Hal ini bisa dimaklumi mengingat selama belasan tahun terakhir rasio kelistrikan (electrification ratio) kita masih sebesar 64,3%. Bandingkan dengan Vietnam yang sudah 79 persen, Filipina 80 persen, Thailand 84 persen, dan China 99 persen. Diantara 12 negara sekawasan, Indonesia berada pada peringkat 11. Meskipun demikian masalah kelistrikan seharusnya tidak menjadi suatu persoalan yang begitu menganggu di Indonesia. Konsumsi listrik di Indonesia masih jauh dibandingkan negara-negara lainnya. Konsumsi listrik kita hanya 400Kwh, bandingkan dengan Filipina 500Kwh, Thailand 1.500Kwh, dan Malaysia 2.700Kwh (Faisal Basri, 2008).
Pemadaman listrik bergilir yang terjadi di beberapa wilayah di Indonesia, Khususnya wilayah Sulselrabar menjadi permasalahan yang paling klasik terjadi. Padahal wilayah Sulselrabar meruapakan daerah yang sangat potensial untuk dilakukan pembangunan, mengingat potensi alam di wilayah ini sangat besar. Misalnya, munculnya wilayah-wilayah tambang di wilayah Sulawesi tengah dan Sulawesi Tenggara, yang tentunya akan berimbas pada pembangunan sarana dan prasarana produksi di daerah-daerah. Hal ini tentunya akan berjalan ketika dukungan listrik pun sesuai dengan kebutuhan dalam kegiatan tersebut. Dari hal tersebut pula, tentunya timbul pertanyaan bagi kita, apa yang salah dengan sistem kelistrikan di Indonesia khususnya di wilayah Sulselrabar, kita mungkin sudah lelah untuk mengkritik PLN dengan segala kekurangannya. Namun, hendaknya kita juga mencoba untuk memikirkan apa solusi bagi permasalahan ini.
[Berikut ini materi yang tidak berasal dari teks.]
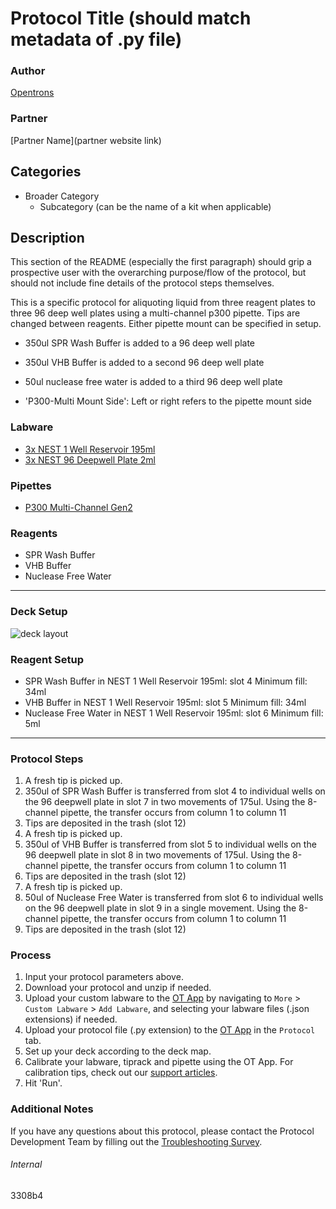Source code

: # Protocol Title (should match metadata of .py file)

### Author
[Opentrons](https://opentrons.com/)

### Partner
[Partner Name](partner website link)

## Categories
* Broader Category
	* Subcategory (can be the name of a kit when applicable)

## Description
This section of the README (especially the first paragraph) should grip a prospective user with the overarching purpose/flow of the protocol, but should not include fine details of the protocol steps themselves.

This is a specific protocol for aliquoting liquid from three reagent plates to three 96 deep well plates using a multi-channel p300 pipette. Tips are changed between reagents. Either pipette mount can be specified in setup.
* 350ul SPR Wash Buffer is added to a 96 deep well plate
* 350ul VHB Buffer is added to a second 96 deep well plate
* 50ul nuclease free water is added to a third 96 deep well plate

* 'P300-Multi Mount Side': Left or right refers to the pipette mount side

### Labware
* [3x NEST 1 Well Reservoir 195ml](https://shop.opentrons.com/nest-1-well-reservoirs-195-ml/)
* [3x NEST 96 Deepwell Plate 2ml](https://shop.opentrons.com/nest-2-ml-96-well-deep-well-plate-v-bottom/)

### Pipettes
* [P300 Multi-Channel Gen2](https://shop.opentrons.com/8-channel-electronic-pipette/)

### Reagents
* SPR Wash Buffer
* VHB Buffer
* Nuclease Free Water

---

### Deck Setup
![deck layout](https://opentrons-protocol-library-website.s3.amazonaws.com/custom-README-images/3308b4/Screen+Shot+2022-03-27+at+8.43.58+PM.png)

### Reagent Setup
* SPR Wash Buffer in NEST 1 Well Reservoir 195ml: slot 4
	Minimum fill: 34ml
* VHB Buffer in NEST 1 Well Reservoir 195ml: slot 5
	Minimum fill: 34ml
* Nuclease Free Water in NEST 1 Well Reservoir 195ml: slot 6
	Minimum fill: 5ml

---

### Protocol Steps
1. A fresh tip is picked up.
2. 350ul of SPR Wash Buffer is transferred from slot 4 to individual wells on the 96 deepwell plate in slot 7 in two movements of 175ul. Using the 8-channel pipette, the transfer occurs from column 1 to column 11
3. Tips are deposited in the trash (slot 12)
4. A fresh tip is picked up.
5. 350ul of VHB Buffer is transferred from slot 5 to individual wells on the 96 deepwell plate in slot 8 in two movements of 175ul. Using the 8-channel pipette, the transfer occurs from column 1 to column 11
6. Tips are deposited in the trash (slot 12)
7. A fresh tip is picked up.
8. 50ul of Nuclease Free Water is transferred from slot 6 to individual wells on the 96 deepwell plate in slot 9 in a single movement. Using the 8-channel pipette, the transfer occurs from column 1 to column 11
9. Tips are deposited in the trash (slot 12)

### Process
1. Input your protocol parameters above.
2. Download your protocol and unzip if needed.
3. Upload your custom labware to the [OT App](https://opentrons.com/ot-app) by navigating to `More` > `Custom Labware` > `Add Labware`, and selecting your labware files (.json extensions) if needed.
4. Upload your protocol file (.py extension) to the [OT App](https://opentrons.com/ot-app) in the `Protocol` tab.
5. Set up your deck according to the deck map.
6. Calibrate your labware, tiprack and pipette using the OT App. For calibration tips, check out our [support articles](https://support.opentrons.com/en/collections/1559720-guide-for-getting-started-with-the-ot-2).
7. Hit 'Run'.

### Additional Notes
If you have any questions about this protocol, please contact the Protocol Development Team by filling out the [Troubleshooting Survey](https://protocol-troubleshooting.paperform.co/).

###### Internal
3308b4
Berdasarkan uraian di atas, maka penulis tertarik mengangkat suatu karya tulis ilmiah tentang “Solusi Konkrit Terkait Ketenagalistrikan di Sulselrabar”.
B.     Rumusan Masalah
Berdasarkan latar belakang yang dipaparkan di atas maka rumusan masalah dalam karya tulis ini adalah apa saja solusi konkrit terkait ketenagalistrikan di Sulselrabar?

C.    Gagasan Kreatif
Menurut penulis di dalam karya tulis ini, salah satu nilai plus yang menjadi gagasan kreatif adalah karya tulis ini mencoba memberikan sumbangan pemikiran berupa solusi konkrit terkait ketenagalistrikan di Sulselrabar.

D.    Tujuan Penulisan
Tujuan yang hendak dicapai dalam penulisan karya tulis ini adalah untuk memberikan solusi konkrit terkait ketenagalistrikan di Sulselrabar.




E.     Manfaat Penulisan
Manfaat yang diharapkan dari penulisan karya tulis ini adalah sebagai bahan masukan bagi pemerintah daerah di Sulselrabar dalam upaya memecahkan permasalahan ketenagalistrikan di Sulselrabar.




























BAB II
TINJAUAN PUSTAKA

A.    Solusi
Menurut arti kata.com solusi adalah penyelesaian; pemecahan (masalah dan sebagainya); jalan keluar: -- persoalan pembangunan desa akan segera diseminarkan. Solusi adalah proses pembelajaran di mana kita berusaha untuk memperbaiki diri dari praktek yang kita lakukan sehari-hari. Definisi solusi adalah cara pemecahan / penyelesaian masalah tanpa tekanan.  Seperti saat kita melakukan dgn metode ilmiah, kita merumuskan masalah dan membuat hipotesis, kesimpulan itu adalah solusinya, tanpa tekanan artinya kita menuruti kaidah kaidah yang ada dan bukan dari argumen kita sendiri, sebab sekalipun argumen kita dipaksakan kalau yang terjadi tidak sesuai argumen kita tetap akan terjadi seperti yang tidak diargumenkan oleh kita tersebut.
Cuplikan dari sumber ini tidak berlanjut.